*** Opening of Provided material ***

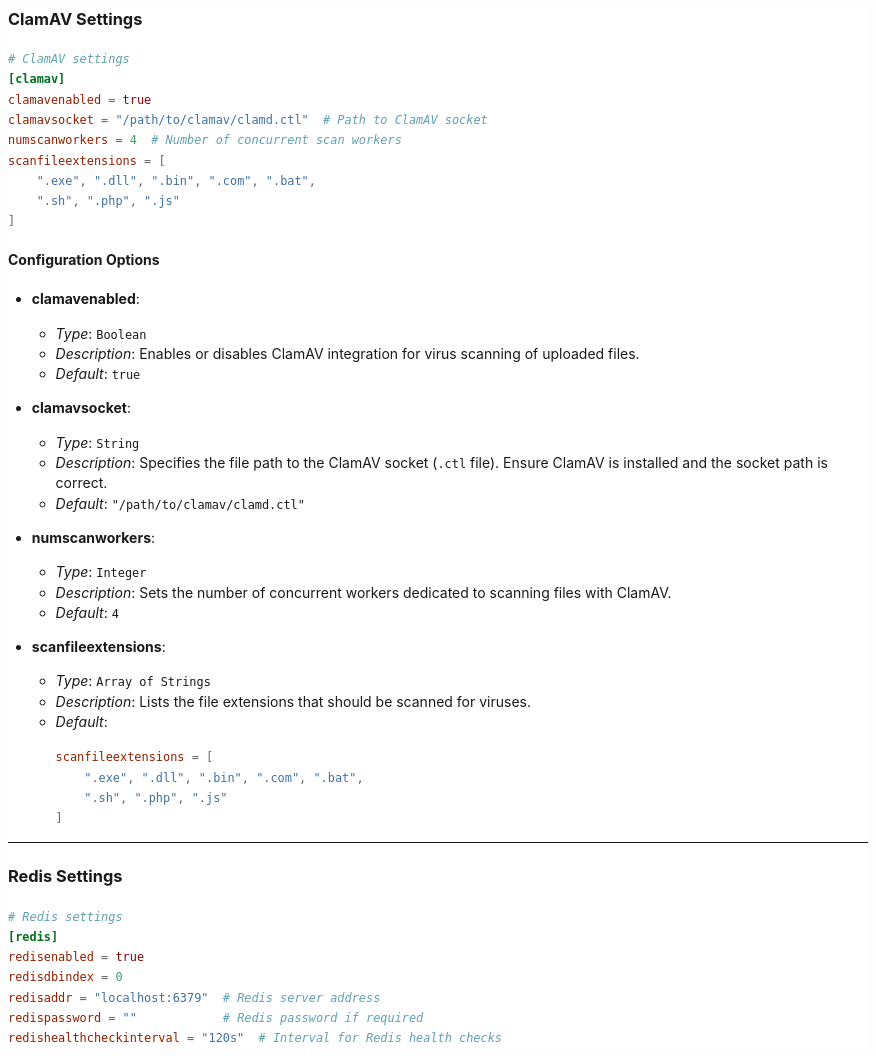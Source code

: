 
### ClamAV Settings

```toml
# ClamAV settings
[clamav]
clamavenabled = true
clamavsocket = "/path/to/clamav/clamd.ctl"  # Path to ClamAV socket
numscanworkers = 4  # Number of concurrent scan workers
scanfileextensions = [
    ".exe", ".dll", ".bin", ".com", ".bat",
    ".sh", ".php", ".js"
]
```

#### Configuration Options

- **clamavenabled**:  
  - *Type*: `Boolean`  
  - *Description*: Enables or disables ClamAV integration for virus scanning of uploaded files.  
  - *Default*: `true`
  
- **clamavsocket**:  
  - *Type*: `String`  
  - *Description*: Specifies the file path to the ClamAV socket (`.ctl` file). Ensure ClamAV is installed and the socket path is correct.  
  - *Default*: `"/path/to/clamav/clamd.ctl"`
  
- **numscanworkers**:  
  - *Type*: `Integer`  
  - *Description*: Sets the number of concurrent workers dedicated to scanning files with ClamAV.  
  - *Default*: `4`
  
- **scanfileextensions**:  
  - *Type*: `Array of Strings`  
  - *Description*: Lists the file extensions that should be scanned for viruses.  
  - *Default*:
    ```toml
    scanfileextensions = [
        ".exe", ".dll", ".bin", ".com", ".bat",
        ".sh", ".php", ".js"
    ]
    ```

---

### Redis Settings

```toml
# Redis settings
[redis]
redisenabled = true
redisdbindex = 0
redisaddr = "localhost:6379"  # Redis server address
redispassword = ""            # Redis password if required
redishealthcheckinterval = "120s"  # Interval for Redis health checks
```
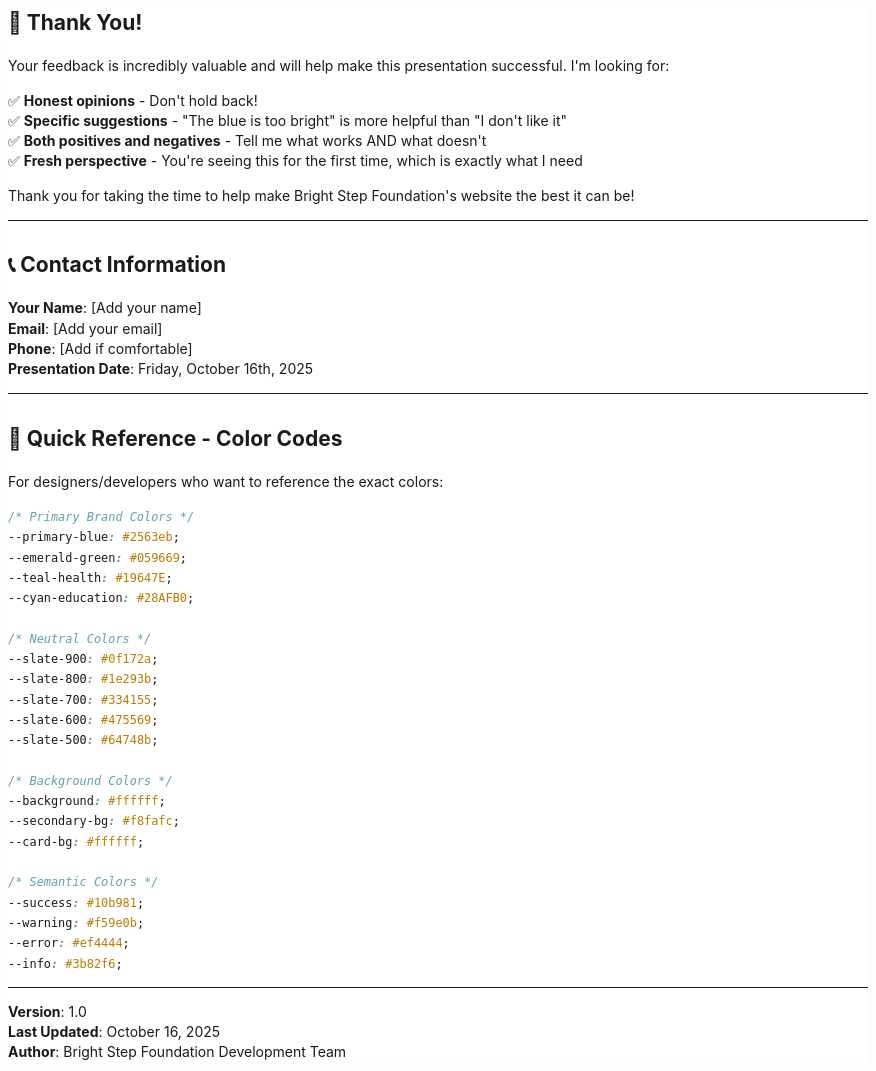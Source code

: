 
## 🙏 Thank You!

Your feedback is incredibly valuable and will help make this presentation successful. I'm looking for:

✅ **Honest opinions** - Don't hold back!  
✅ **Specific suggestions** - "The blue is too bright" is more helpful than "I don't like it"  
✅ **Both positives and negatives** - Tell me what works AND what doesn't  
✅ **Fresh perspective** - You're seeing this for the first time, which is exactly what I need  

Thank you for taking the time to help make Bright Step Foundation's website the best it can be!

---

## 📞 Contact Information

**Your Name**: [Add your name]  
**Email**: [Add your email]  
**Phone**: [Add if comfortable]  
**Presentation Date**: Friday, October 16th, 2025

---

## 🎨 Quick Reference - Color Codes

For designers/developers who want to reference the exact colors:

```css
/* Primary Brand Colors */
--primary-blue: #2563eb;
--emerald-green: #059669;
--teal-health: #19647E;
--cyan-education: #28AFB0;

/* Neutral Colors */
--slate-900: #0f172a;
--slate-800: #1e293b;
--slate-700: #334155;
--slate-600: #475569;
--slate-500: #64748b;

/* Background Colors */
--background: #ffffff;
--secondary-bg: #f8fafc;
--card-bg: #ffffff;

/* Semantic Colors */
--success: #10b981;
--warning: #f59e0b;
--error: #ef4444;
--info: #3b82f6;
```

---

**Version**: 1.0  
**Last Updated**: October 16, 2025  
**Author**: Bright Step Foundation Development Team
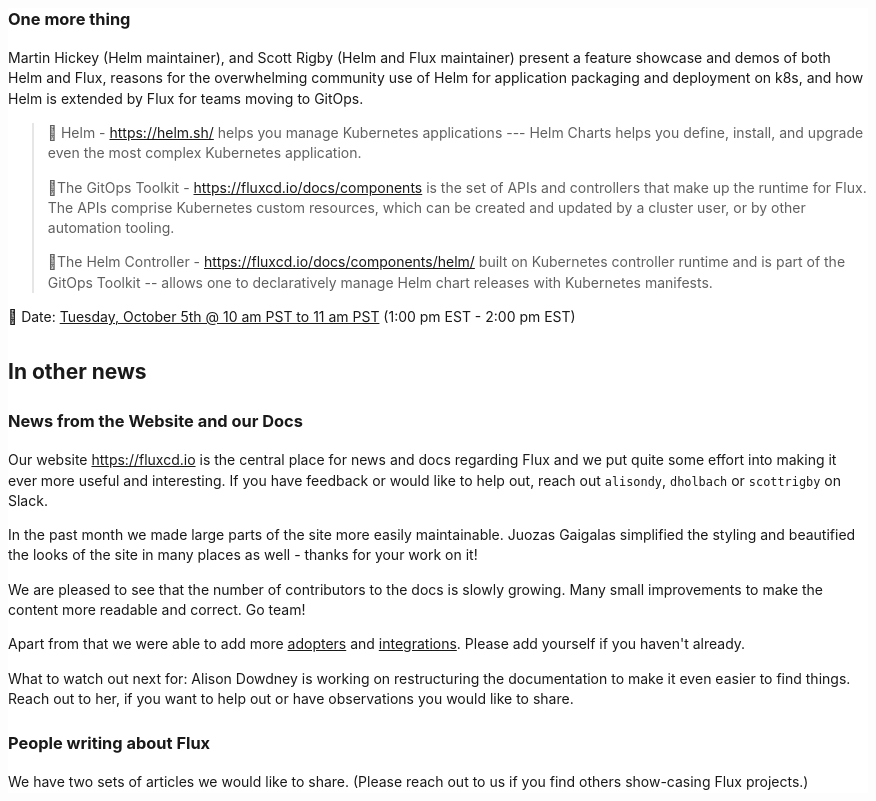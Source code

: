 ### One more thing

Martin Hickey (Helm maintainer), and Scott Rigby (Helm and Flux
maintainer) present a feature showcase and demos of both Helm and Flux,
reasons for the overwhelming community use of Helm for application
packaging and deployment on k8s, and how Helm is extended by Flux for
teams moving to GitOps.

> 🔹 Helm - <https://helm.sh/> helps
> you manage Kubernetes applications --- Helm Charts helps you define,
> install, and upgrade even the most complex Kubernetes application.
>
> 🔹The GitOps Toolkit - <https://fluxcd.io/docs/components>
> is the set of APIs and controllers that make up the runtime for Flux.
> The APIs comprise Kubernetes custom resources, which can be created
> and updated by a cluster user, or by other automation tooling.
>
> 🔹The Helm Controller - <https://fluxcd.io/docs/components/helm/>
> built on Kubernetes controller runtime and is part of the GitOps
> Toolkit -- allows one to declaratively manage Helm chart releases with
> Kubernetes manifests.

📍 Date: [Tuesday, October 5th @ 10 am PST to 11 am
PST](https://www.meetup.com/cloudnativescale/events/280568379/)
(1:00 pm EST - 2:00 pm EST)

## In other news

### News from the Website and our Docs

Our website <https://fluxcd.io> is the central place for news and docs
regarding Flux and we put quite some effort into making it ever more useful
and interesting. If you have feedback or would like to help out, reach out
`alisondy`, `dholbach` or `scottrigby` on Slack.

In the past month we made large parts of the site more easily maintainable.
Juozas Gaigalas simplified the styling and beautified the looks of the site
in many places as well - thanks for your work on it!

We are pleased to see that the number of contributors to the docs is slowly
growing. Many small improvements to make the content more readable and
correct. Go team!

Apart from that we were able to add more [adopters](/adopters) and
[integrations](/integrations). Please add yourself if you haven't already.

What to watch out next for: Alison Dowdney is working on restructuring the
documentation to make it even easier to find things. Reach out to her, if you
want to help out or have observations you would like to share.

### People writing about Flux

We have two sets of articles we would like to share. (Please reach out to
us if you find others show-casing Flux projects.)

*** Close of Provided material ***

## [What is being asked]
Write out the whole listing above exactly, minus images.

## [Result below]
Source code

: 
### ClamAV Settings

```toml
# ClamAV settings
[clamav]
clamavenabled = true
clamavsocket = "/path/to/clamav/clamd.ctl"  # Path to ClamAV socket
numscanworkers = 4  # Number of concurrent scan workers
scanfileextensions = [
    ".exe", ".dll", ".bin", ".com", ".bat",
    ".sh", ".php", ".js"
]
```

#### Configuration Options

- **clamavenabled**:  
  - *Type*: `Boolean`  
  - *Description*: Enables or disables ClamAV integration for virus scanning of uploaded files.  
  - *Default*: `true`
  
- **clamavsocket**:  
  - *Type*: `String`  
  - *Description*: Specifies the file path to the ClamAV socket (`.ctl` file). Ensure ClamAV is installed and the socket path is correct.  
  - *Default*: `"/path/to/clamav/clamd.ctl"`
  
- **numscanworkers**:  
  - *Type*: `Integer`  
  - *Description*: Sets the number of concurrent workers dedicated to scanning files with ClamAV.  
  - *Default*: `4`
  
- **scanfileextensions**:  
  - *Type*: `Array of Strings`  
  - *Description*: Lists the file extensions that should be scanned for viruses.  
  - *Default*:
    ```toml
    scanfileextensions = [
        ".exe", ".dll", ".bin", ".com", ".bat",
        ".sh", ".php", ".js"
    ]
    ```

---

### Redis Settings

```toml
# Redis settings
[redis]
redisenabled = true
redisdbindex = 0
redisaddr = "localhost:6379"  # Redis server address
redispassword = ""            # Redis password if required
redishealthcheckinterval = "120s"  # Interval for Redis health checks
```
Source code

: 
## 🙏 Thank You!

Your feedback is incredibly valuable and will help make this presentation successful. I'm looking for:

✅ **Honest opinions** - Don't hold back!  
✅ **Specific suggestions** - "The blue is too bright" is more helpful than "I don't like it"  
✅ **Both positives and negatives** - Tell me what works AND what doesn't  
✅ **Fresh perspective** - You're seeing this for the first time, which is exactly what I need  

Thank you for taking the time to help make Bright Step Foundation's website the best it can be!

---

## 📞 Contact Information

**Your Name**: [Add your name]  
**Email**: [Add your email]  
**Phone**: [Add if comfortable]  
**Presentation Date**: Friday, October 16th, 2025

---

## 🎨 Quick Reference - Color Codes

For designers/developers who want to reference the exact colors:

```css
/* Primary Brand Colors */
--primary-blue: #2563eb;
--emerald-green: #059669;
--teal-health: #19647E;
--cyan-education: #28AFB0;

/* Neutral Colors */
--slate-900: #0f172a;
--slate-800: #1e293b;
--slate-700: #334155;
--slate-600: #475569;
--slate-500: #64748b;

/* Background Colors */
--background: #ffffff;
--secondary-bg: #f8fafc;
--card-bg: #ffffff;

/* Semantic Colors */
--success: #10b981;
--warning: #f59e0b;
--error: #ef4444;
--info: #3b82f6;
```

---

**Version**: 1.0  
**Last Updated**: October 16, 2025  
**Author**: Bright Step Foundation Development Team
Source code

: ### One more thing

Martin Hickey (Helm maintainer), and Scott Rigby (Helm and Flux
maintainer) present a feature showcase and demos of both Helm and Flux,
reasons for the overwhelming community use of Helm for application
packaging and deployment on k8s, and how Helm is extended by Flux for
teams moving to GitOps.

> 🔹 Helm - <https://helm.sh/> helps
> you manage Kubernetes applications --- Helm Charts helps you define,
> install, and upgrade even the most complex Kubernetes application.
>
> 🔹The GitOps Toolkit - <https://fluxcd.io/docs/components>
> is the set of APIs and controllers that make up the runtime for Flux.
> The APIs comprise Kubernetes custom resources, which can be created
> and updated by a cluster user, or by other automation tooling.
>
> 🔹The Helm Controller - <https://fluxcd.io/docs/components/helm/>
> built on Kubernetes controller runtime and is part of the GitOps
> Toolkit -- allows one to declaratively manage Helm chart releases with
> Kubernetes manifests.

📍 Date: [Tuesday, October 5th @ 10 am PST to 11 am
PST](https://www.meetup.com/cloudnativescale/events/280568379/)
(1:00 pm EST - 2:00 pm EST)

## In other news

### News from the Website and our Docs

Our website <https://fluxcd.io> is the central place for news and docs
regarding Flux and we put quite some effort into making it ever more useful
and interesting. If you have feedback or would like to help out, reach out
`alisondy`, `dholbach` or `scottrigby` on Slack.

In the past month we made large parts of the site more easily maintainable.
Juozas Gaigalas simplified the styling and beautified the looks of the site
in many places as well - thanks for your work on it!

We are pleased to see that the number of contributors to the docs is slowly
growing. Many small improvements to make the content more readable and
correct. Go team!

Apart from that we were able to add more [adopters](/adopters) and
[integrations](/integrations). Please add yourself if you haven't already.

What to watch out next for: Alison Dowdney is working on restructuring the
documentation to make it even easier to find things. Reach out to her, if you
want to help out or have observations you would like to share.

### People writing about Flux

We have two sets of articles we would like to share. (Please reach out to
us if you find others show-casing Flux projects.)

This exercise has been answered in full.